Given data START

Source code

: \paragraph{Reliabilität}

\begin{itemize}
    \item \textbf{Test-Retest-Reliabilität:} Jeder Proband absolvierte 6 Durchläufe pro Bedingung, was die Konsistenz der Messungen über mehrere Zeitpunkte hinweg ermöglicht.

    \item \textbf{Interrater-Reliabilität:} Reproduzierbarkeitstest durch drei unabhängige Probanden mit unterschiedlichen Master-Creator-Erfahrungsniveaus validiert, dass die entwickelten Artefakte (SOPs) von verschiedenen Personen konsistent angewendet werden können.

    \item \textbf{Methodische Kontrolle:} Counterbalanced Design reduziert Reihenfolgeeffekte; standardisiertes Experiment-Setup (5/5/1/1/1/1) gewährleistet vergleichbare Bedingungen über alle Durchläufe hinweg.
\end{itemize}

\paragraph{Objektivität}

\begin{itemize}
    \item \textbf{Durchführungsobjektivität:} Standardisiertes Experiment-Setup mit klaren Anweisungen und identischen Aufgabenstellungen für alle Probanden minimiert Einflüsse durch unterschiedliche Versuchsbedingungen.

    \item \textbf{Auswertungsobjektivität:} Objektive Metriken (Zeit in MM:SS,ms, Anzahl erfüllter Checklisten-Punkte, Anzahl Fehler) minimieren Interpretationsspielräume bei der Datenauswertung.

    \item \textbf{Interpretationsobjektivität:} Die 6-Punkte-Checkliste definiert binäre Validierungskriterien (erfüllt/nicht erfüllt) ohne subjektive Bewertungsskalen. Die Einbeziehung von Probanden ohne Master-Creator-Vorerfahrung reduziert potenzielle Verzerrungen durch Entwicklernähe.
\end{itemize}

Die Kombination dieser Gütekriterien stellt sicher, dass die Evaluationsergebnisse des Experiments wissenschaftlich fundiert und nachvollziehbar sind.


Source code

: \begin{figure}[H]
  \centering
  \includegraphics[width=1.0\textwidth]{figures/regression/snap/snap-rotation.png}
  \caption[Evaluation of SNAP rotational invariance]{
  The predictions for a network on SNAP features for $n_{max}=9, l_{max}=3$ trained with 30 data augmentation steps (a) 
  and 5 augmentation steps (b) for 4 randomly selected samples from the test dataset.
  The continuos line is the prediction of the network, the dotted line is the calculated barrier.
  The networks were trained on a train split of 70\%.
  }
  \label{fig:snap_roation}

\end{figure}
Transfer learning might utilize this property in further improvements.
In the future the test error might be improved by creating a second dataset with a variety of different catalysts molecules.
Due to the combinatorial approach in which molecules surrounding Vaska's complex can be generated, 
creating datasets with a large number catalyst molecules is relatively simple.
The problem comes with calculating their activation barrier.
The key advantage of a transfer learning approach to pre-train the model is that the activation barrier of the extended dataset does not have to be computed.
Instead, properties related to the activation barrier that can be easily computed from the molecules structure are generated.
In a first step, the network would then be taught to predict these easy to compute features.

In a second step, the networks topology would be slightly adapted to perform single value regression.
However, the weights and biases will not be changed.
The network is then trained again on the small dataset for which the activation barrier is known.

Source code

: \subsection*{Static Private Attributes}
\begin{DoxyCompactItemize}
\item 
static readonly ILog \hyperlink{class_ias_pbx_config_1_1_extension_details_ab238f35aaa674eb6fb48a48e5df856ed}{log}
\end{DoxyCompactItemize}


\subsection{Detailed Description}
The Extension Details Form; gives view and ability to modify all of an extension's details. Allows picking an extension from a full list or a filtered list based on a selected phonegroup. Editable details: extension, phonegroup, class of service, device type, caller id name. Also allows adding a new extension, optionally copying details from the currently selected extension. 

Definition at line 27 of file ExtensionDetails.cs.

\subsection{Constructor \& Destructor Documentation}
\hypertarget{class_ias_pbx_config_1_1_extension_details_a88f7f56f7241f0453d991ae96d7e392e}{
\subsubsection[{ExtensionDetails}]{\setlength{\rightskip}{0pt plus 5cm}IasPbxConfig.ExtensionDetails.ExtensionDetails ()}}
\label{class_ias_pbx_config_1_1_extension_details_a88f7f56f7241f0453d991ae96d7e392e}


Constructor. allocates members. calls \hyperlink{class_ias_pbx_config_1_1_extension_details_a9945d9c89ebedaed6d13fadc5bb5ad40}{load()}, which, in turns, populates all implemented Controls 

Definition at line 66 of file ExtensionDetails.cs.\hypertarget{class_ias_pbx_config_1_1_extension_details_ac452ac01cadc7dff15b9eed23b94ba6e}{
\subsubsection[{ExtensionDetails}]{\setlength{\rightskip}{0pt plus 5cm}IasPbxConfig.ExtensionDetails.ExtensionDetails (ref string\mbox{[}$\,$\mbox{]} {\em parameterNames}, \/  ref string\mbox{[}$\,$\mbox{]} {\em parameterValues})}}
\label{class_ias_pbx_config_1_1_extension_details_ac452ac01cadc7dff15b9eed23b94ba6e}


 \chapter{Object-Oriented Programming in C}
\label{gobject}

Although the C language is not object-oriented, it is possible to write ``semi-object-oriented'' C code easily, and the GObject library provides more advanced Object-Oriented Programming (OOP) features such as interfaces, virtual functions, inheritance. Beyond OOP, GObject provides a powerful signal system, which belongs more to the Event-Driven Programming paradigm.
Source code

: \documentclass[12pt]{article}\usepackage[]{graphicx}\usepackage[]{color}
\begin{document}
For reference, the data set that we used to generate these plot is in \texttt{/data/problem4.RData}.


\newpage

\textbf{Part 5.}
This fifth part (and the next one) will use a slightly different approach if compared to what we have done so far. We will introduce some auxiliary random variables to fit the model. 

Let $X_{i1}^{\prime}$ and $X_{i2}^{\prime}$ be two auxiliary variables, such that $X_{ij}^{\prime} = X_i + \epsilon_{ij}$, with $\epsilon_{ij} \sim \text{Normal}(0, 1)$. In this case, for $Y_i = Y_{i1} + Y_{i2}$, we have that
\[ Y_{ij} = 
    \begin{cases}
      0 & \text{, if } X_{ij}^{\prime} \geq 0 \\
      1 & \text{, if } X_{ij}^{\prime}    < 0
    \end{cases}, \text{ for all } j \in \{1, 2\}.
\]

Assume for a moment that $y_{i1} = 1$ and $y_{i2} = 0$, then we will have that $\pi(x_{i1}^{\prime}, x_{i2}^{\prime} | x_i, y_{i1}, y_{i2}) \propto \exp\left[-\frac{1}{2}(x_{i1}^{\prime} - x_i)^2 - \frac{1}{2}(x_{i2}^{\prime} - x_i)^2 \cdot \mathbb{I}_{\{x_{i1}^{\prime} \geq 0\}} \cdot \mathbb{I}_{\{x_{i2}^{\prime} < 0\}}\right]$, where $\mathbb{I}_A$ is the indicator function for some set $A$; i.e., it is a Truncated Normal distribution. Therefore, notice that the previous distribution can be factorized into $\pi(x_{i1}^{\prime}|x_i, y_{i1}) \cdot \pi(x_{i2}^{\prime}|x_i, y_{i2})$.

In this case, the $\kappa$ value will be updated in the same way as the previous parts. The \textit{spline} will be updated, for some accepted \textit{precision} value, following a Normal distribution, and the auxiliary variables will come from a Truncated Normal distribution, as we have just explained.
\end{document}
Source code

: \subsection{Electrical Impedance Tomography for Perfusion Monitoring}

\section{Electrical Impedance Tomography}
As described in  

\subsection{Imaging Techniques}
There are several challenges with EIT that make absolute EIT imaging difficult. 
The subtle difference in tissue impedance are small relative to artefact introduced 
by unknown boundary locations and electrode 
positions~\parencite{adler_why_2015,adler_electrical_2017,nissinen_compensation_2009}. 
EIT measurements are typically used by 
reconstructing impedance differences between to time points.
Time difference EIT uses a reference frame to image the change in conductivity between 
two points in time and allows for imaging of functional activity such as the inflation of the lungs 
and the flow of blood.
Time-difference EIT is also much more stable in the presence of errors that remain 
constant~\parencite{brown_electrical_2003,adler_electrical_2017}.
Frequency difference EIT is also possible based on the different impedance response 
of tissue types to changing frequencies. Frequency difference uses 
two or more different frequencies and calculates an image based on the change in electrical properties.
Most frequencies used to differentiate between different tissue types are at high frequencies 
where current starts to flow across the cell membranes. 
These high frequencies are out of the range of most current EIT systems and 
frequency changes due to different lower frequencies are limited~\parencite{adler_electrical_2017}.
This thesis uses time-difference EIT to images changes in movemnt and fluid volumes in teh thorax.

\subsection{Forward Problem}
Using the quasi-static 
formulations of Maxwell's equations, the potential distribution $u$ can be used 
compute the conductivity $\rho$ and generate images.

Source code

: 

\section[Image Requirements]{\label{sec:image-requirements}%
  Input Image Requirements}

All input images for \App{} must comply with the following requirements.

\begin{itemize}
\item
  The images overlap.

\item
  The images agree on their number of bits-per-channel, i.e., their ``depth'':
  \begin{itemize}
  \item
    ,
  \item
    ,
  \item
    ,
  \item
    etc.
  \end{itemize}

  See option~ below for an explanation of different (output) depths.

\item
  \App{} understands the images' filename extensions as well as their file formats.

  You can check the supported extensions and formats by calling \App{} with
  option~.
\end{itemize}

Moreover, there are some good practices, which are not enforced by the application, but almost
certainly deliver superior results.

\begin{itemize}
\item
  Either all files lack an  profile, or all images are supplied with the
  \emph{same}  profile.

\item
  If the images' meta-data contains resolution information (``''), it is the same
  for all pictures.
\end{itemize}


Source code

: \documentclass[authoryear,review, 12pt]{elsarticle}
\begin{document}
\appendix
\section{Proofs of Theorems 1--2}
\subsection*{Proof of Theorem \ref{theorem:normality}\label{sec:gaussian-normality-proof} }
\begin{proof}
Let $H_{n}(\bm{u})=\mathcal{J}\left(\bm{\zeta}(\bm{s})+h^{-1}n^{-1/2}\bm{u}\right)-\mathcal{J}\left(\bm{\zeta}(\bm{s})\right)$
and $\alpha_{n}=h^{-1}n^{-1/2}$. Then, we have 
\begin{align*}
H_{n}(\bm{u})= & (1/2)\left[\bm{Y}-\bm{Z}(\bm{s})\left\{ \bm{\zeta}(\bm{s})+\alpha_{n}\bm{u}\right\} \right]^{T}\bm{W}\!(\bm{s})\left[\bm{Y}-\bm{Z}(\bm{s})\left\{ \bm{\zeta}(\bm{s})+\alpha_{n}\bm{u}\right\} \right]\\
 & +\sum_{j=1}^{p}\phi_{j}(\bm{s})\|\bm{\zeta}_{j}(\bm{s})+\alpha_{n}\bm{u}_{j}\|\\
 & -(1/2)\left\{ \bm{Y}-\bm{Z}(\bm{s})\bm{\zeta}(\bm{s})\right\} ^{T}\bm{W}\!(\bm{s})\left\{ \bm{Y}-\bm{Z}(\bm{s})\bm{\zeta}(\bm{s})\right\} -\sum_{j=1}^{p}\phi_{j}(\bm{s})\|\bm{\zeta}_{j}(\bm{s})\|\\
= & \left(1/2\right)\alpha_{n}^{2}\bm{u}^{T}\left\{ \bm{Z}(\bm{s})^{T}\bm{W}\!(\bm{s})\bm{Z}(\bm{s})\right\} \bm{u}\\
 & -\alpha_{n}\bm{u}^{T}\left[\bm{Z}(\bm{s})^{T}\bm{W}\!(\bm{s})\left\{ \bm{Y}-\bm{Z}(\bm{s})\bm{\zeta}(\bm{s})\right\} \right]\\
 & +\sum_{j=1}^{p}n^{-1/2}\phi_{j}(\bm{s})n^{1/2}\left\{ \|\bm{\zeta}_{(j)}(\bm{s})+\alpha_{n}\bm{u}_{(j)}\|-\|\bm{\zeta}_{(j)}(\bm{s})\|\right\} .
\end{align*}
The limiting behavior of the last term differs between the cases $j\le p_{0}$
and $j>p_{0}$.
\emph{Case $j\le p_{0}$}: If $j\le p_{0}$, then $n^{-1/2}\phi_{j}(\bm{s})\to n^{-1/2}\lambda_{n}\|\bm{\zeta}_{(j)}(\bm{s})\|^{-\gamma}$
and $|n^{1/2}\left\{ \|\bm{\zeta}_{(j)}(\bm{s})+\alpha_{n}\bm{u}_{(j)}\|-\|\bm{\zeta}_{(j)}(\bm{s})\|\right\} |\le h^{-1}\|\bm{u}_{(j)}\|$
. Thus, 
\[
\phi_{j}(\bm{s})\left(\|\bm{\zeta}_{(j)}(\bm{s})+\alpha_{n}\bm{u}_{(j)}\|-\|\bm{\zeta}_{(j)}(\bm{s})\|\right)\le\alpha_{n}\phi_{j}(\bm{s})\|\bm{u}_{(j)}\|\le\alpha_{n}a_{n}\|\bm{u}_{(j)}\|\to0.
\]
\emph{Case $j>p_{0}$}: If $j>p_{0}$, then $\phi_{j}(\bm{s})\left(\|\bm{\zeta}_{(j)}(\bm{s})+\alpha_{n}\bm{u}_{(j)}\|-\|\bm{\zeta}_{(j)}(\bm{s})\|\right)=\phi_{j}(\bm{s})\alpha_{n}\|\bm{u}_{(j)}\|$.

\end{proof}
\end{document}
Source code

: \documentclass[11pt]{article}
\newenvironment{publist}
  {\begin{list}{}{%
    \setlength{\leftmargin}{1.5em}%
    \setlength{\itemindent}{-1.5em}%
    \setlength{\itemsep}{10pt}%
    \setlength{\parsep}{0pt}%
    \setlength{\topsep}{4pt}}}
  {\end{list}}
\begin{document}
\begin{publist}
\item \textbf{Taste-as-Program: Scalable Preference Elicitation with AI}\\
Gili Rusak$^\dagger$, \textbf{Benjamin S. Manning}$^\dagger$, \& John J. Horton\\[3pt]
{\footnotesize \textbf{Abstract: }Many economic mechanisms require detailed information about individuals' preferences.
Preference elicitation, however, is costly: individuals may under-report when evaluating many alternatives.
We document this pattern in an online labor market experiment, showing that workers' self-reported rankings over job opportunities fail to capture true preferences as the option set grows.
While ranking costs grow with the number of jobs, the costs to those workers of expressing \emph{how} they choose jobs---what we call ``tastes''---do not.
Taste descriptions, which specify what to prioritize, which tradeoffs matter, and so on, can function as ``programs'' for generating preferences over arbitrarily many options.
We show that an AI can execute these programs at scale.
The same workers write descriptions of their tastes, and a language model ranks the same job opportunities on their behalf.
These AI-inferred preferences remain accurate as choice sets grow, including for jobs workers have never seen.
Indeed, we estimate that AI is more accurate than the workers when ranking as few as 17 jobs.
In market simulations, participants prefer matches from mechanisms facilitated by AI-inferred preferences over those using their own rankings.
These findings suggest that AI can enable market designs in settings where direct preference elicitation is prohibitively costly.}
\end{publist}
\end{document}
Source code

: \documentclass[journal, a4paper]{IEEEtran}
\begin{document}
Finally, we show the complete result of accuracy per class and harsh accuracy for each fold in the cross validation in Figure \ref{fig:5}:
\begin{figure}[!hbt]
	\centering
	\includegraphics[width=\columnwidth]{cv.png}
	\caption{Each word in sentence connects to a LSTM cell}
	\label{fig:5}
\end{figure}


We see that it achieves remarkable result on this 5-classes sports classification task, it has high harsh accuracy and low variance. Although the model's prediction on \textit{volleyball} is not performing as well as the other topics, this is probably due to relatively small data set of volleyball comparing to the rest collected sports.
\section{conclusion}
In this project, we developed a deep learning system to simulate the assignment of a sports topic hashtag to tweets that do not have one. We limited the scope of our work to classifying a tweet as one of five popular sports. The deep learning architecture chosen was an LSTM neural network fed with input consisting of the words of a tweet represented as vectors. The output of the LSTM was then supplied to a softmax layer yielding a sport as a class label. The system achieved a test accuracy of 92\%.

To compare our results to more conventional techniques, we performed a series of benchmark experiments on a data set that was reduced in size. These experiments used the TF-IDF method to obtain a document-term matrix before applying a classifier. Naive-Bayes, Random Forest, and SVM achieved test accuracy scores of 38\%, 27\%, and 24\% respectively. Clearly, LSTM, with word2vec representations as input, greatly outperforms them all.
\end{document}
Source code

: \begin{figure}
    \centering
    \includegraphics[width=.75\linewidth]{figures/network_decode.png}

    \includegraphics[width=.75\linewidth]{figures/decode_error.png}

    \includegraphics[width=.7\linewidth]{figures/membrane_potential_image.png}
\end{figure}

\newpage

Given data END

Your response should contain each line of the entries above that holds the string "their".

**Result for this task**
The problem comes with calculating their activation barrier.
  The images agree on their number of bits-per-channel, i.e., their ``depth'':
  \App{} understands the images' filename extensions as well as their file formats.
The same workers write descriptions of their tastes, and a language model ranks the same job opportunities on their behalf.
In market simulations, participants prefer matches from mechanisms facilitated by AI-inferred preferences over those using their own rankings.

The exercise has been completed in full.